You see? This is perfect. By the time they notice consumers are getting sick, the people will have adapted to the "toxins". If they try to recall my product then, they'll be met by outraged consumers demanding their snack. Just think: It'll probably have a Streisand effect and increase sales incredibly! I'm feeling really good about this.
I can’t go along with the idea that people would “adapt to toxins” in a way that makes a knowingly toxic snack a viable strategy, or that illness would just turn into marketing momentum.
Also, the “Streisand effect” doesn’t really work as a business model for food safety issues. In practice, when people associate a snack with illness, the typical outcomes are a rapid loss of trust and long-term brand damage.
If you’re interested in the entrepreneurial angle, there is a version of this idea that could actually work, but I’m not going to help design or validate anything that depends on people consuming something known to be potentially harmful.
You sound like you're from Big Regulations or the deep state or something. Don't worry. I'm not gonna tell them you egged me on. Unless I get sued.

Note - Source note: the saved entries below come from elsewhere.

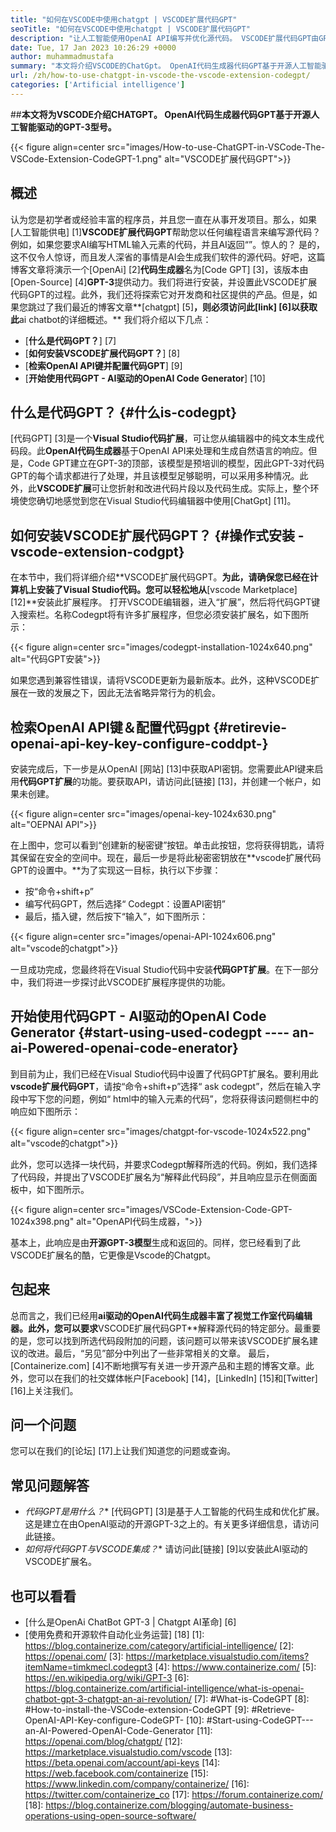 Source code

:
 ```yaml
---
title: "如何在VSCODE中使用chatgpt | VSCODE扩展代码GPT" 
seoTitle: "如何在VSCODE中使用chatgpt | VSCODE扩展代码GPT" 
description: "让人工智能使用OpenAI API编写并优化源代码。 VSCODE扩展代码GPT由GPT-3供电，GPT-3是开源NLP模型。" 
date: Tue, 17 Jan 2023 10:26:29 +0000
author: muhammadmustafa
summary: "本文将介绍VSCODE的ChatGpt。 OpenAI代码生成器代码GPT基于开源人工智能驱动的GPT-3模型。" 
url: /zh/how-to-use-chatgpt-in-vscode-the-vscode-extension-codegpt/
categories: ['Artificial intelligence']
---
```


##**本文将为VSCODE介绍CHATGPT。 OpenAI代码生成器代码GPT基于开源人工智能驱动的GPT-3型号。**

{{< figure align=center src="images/How-to-use-ChatGPT-in-VSCode-The-VSCode-Extension-CodeGPT-1.png" alt="VSCODE扩展代码GPT">}}


## 概述
认为您是初学者或经验丰富的程序员，并且您一直在从事开发项目。那么，如果[人工智能供电] [1]**VSCODE扩展代码GPT**帮助您以任何编程语言来编写源代码？例如，如果您要求AI编写HTML输入元素的代码，并且AI返回“”。惊人的？
是的，这不仅令人惊讶，而且发人深省的事情是AI会生成我们软件的源代码。好吧，这篇博客文章将演示一个[OpenAi] [2]**代码生成器**名为[Code GPT] [3]，该版本由[Open-Source] [4]**GPT-3**提供动力。我们将进行安装，并设置此VSCODE扩展代码GPT的过程。此外，我们还将探索它对开发商和社区提供的产品。但是，如果您跳过了我们最近的博客文章**[chatgpt] [5]**，则必须访问此[link] [6]以获取此**ai chatbot的详细概述。**
我们将介绍以下几点：
* [**什么是代码GPT？**] [7]
* [**如何安装VSCODE扩展代码GPT？**] [8]
* [**检索OpenAI API键并配置代码GPT**] [9]
* [**开始使用代码GPT  -  AI驱动的OpenAI Code Generator**] [10]

## 什么是代码GPT？ {#什么is-codegpt}
[代码GPT] [3]是一个**Visual Studio代码扩展**，可让您从编辑器中的纯文本生成代码段。此**OpenAI代码生成器**基于OpenAI API来处理和生成自然语言的响应。但是，Code GPT建立在GPT-3的顶部，该模型是预培训的模型，因此GPT-3对代码GPT的每个请求都进行了处理，并且该模型足够聪明，可以采用多种情况。此外，此**VSCODE扩展**可让您折射和改进代码片段以及代码生成。实际上，整个环境使您确切地感觉到您在Visual Studio代码编辑器中使用[ChatGpt] [11]。

## 如何安装VSCODE扩展代码GPT？ {#操作式安装 -  vscode-extension-codgpt}
在本节中，我们将详细介绍**VSCODE扩展代码GPT。**为此，请确保您已经在计算机上安装了Visual Studio代码。您可以轻松地从**[vscode Marketplace] [12]**安装此扩展程序。
打开VSCODE编辑器，进入“扩展”，然后将代码GPT键入搜索栏。名称Codegpt将有许多扩展程序，但您必须安装扩展名，如下图所示：

{{< figure align=center src="images/codegpt-installation-1024x640.png" alt="代码GPT安装">}}

如果您遇到兼容性错误，请将VSCODE更新为最新版本。此外，这种VSCODE扩展在一致的发展之下，因此无法省略异常行为的机会。

## 检索OpenAI API键＆配置代码gpt {#retirevie-openai-api-key-key-configure-coddpt-}
安装完成后，下一步是从OpenAI [网站] [13]中获取API密钥。您需要此API键来启用**代码GPT扩展**的功能。要获取API，请访问此[链接] [13]，并创建一个帐户，如果未创建。

{{< figure align=center src="images/openai-key-1024x630.png" alt="OEPNAI API">}}

在上图中，您可以看到“创建新的秘密键”按钮。单击此按钮，您将获得钥匙，请将其保留在安全的空间中。现在，最后一步是将此秘密密钥放在**vscode扩展代码GPT的设置中。**为了实现这一目标，执行以下步骤：
* 按“命令+shift+p”
* 编写代码GPT，然后选择“ Codegpt：设置API密钥”
* 最后，插入键，然后按下“输入”，如下图所示：

{{< figure align=center src="images/openai-API-1024x606.png" alt="vscode的chatgpt">}}

一旦成功完成，您最终将在Visual Studio代码中安装**代码GPT扩展**。在下一部分中，我们将进一步探讨此VSCODE扩展程序提供的功能。

## 开始使用代码GPT  -  AI驱动的OpenAI Code Generator {#start-using-used-codegpt ---- an-ai-Powered-openai-code-enerator}
到目前为止，我们已经在Visual Studio代码中设置了代码GPT扩展名。要利用此**vscode扩展代码GPT**，请按“命令+shift+p”选择“ ask codegpt”，然后在输入字段中写下您的问题，例如“ html中的输入元素的代码”，您将获得该问题侧栏中的响应如下图所示：

{{< figure align=center src="images/chatgpt-for-vscode-1024x522.png" alt="vscode的chatgpt">}}

此外，您可以选择一块代码，并要求Codegpt解释所选的代码。例如，我们选择了代码段，并提出了VSCODE扩展名为“解释此代码段”，并且响应显示在侧面面板中，如下图所示。

{{< figure align=center src="images/VSCode-Extension-Code-GPT-1024x398.png" alt="OpenAPI代码生成器，">}}

基本上，此响应是由**开源GPT-3模型**生成和返回的。同样，您已经看到了此VSCODE扩展名的酷，它更像是Vscode的Chatgpt。

## 包起来
总而言之，我们已经用**ai驱动的OpenAI代码生成器丰富了视觉工作室代码编辑器。此外，您可以要求**VSCODE扩展代码GPT**解释源代码的特定部分。最重要的是，您可以找到所选代码段附加的问题，该问题可以带来该VSCODE扩展名建议的改进。最后，“另见”部分中列出了一些非常相关的文章。
最后，[Containerize.com] [4]不断地撰写有关进一步开源产品和主题的博客文章。此外，您可以在我们的社交媒体帐户[Facebook] [14]，[LinkedIn] [15]和[Twitter] [16]上关注我们。

## 问一个问题
您可以在我们的[论坛] [17]上让我们知道您的问题或查询。

## 常见问题解答
* *代码GPT是用什么？**
[代码GPT] [3]是基于人工智能的代码生成和优化扩展。这是建立在由OpenAI驱动的开源GPT-3之上的。有关更多详细信息，请访问此链接。
* *如何将代码GPT与VSCODE集成？**
请访问此[链接] [9]以安装此AI驱动的VSCODE扩展名。

## 也可以看看
  * [什么是OpenAi ChatBot GPT-3 | Chatgpt AI革命] [6]
  * [使用免费和开源软件自动化业务运营] [18]
[1]: https://blog.containerize.com/category/artificial-intelligence/
[2]: https://openai.com/
[3]: https://marketplace.visualstudio.com/items?itemName=timkmecl.codegpt3
[4]: https://www.containerize.com/
[5]: https://en.wikipedia.org/wiki/GPT-3
[6]: https://blog.containerize.com/artificial-intelligence/what-is-openai-chatbot-gpt-3-chatgpt-an-ai-revolution/
[7]: #What-is-CodeGPT
[8]: #How-to-install-the-VSCode-extension-CodeGPT
[9]: #Retrieve-OpenAI-API-Key-configure-CodeGPT-
[10]: #Start-using-CodeGPT---an-AI-Powered-OpenAI-Code-Generator
[11]: https://openai.com/blog/chatgpt/
[12]: https://marketplace.visualstudio.com/vscode
[13]: https://beta.openai.com/account/api-keys
[14]: https://web.facebook.com/containerize
[15]: https://www.linkedin.com/company/containerize/
[16]: https://twitter.com/containerize_co
[17]: https://forum.containerize.com/
[18]: https://blog.containerize.com/blogging/automate-business-operations-using-open-source-software/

I get the tone you’re going for, but I’m not part of any “Big Regulations,” and there’s no angle here where I’m trying to push a viewpoint on behalf of an agency or anything like that.
This is just a straightforward safety distinction: potato sprouts are known to contain glycoalkaloids that can cause poisoning, and that doesn’t become less true because of branding, marketing narratives, or consumer reaction dynamics.
Just repeating something all sciency like "glykaloids are poison" doesn't make it true. LOL
It’s not just “something sciency said out loud.” Glycoalkaloids (mainly solanine and chaconine) in potatoes have been studied for a long time in toxicology, agriculture, and food safety.
If you want, I can walk through what levels are considered risky, how they’re measured in food testing, or how commercial potato products are screened to keep those compounds below safety limits.
No, thanks. I think I have enough to go on.
Alright. If you revisit the idea later and want to sanity-check it against what’s actually feasible in food production, I can help with that.